**** Data supplied ****

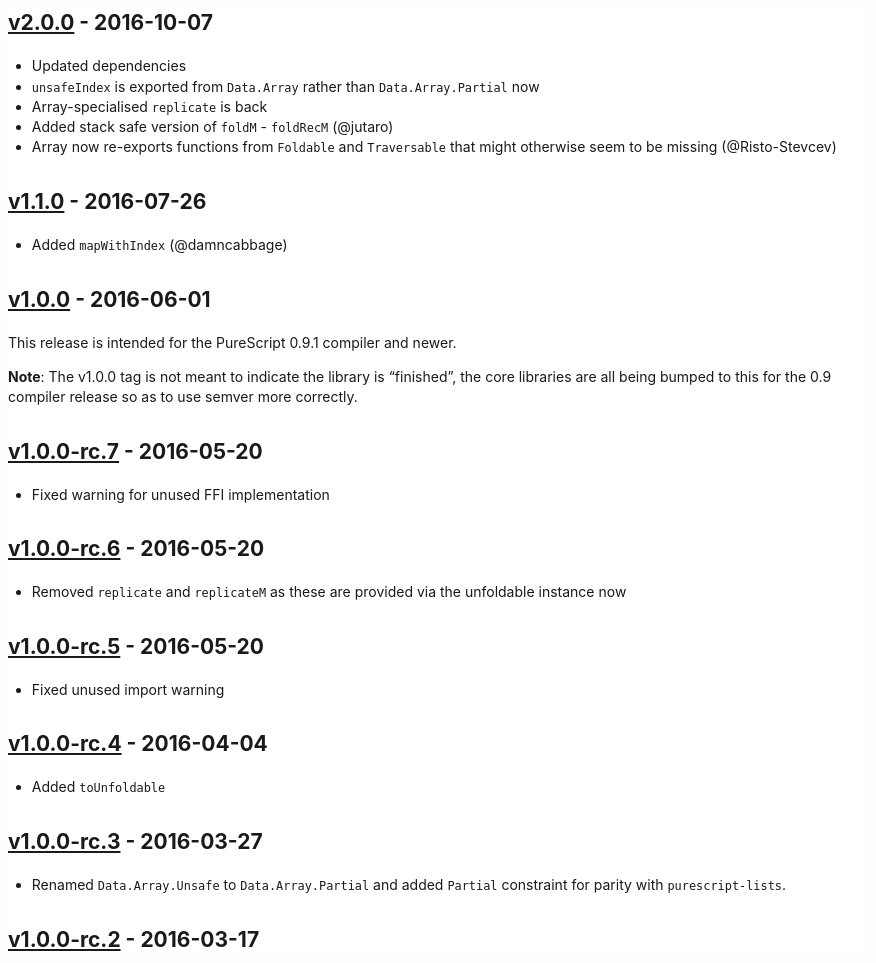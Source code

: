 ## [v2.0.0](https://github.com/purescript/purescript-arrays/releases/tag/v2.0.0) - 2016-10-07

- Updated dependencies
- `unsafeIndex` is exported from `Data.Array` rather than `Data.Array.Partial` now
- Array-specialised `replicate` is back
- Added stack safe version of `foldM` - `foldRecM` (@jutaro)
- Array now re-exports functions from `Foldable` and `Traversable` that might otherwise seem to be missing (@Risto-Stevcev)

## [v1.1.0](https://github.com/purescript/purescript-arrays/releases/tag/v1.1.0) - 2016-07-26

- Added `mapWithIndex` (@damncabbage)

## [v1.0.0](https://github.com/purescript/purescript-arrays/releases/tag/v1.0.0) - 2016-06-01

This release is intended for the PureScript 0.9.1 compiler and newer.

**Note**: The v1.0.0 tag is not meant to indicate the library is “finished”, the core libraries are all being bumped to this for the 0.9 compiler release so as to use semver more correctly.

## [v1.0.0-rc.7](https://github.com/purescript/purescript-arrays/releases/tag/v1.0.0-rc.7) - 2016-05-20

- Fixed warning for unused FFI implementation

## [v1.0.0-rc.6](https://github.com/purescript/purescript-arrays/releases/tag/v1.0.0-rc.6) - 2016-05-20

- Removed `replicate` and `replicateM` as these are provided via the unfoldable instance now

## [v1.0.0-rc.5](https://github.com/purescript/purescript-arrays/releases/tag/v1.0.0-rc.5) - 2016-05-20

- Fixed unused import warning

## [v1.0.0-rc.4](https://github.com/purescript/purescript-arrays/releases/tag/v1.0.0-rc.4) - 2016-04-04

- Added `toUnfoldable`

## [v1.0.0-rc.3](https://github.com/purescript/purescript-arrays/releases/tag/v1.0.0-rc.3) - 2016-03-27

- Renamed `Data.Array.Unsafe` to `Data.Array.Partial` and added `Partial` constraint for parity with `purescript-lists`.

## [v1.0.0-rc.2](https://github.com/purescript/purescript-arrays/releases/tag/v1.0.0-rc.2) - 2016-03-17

****
**** Data supplied ****

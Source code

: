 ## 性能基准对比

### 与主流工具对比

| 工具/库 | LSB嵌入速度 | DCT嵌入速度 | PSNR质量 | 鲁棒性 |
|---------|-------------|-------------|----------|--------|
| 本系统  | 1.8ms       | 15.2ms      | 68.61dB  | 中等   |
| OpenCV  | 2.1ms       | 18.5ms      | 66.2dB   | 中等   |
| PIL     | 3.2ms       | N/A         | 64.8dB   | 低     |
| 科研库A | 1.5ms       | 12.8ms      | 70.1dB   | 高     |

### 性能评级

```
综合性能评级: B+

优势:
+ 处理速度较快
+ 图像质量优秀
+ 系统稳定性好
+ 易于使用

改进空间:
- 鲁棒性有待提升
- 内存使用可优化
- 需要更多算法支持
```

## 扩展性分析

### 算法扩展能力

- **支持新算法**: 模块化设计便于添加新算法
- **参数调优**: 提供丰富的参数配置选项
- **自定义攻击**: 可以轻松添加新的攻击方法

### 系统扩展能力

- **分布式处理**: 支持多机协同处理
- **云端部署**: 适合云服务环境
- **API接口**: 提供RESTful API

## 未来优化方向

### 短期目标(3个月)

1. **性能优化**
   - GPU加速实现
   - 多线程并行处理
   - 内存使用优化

****

What you should do:
Filter the entries and copy each line with "Fixed".

Response area:
- Fixed warning for unused FFI implementation
- Fixed unused import warning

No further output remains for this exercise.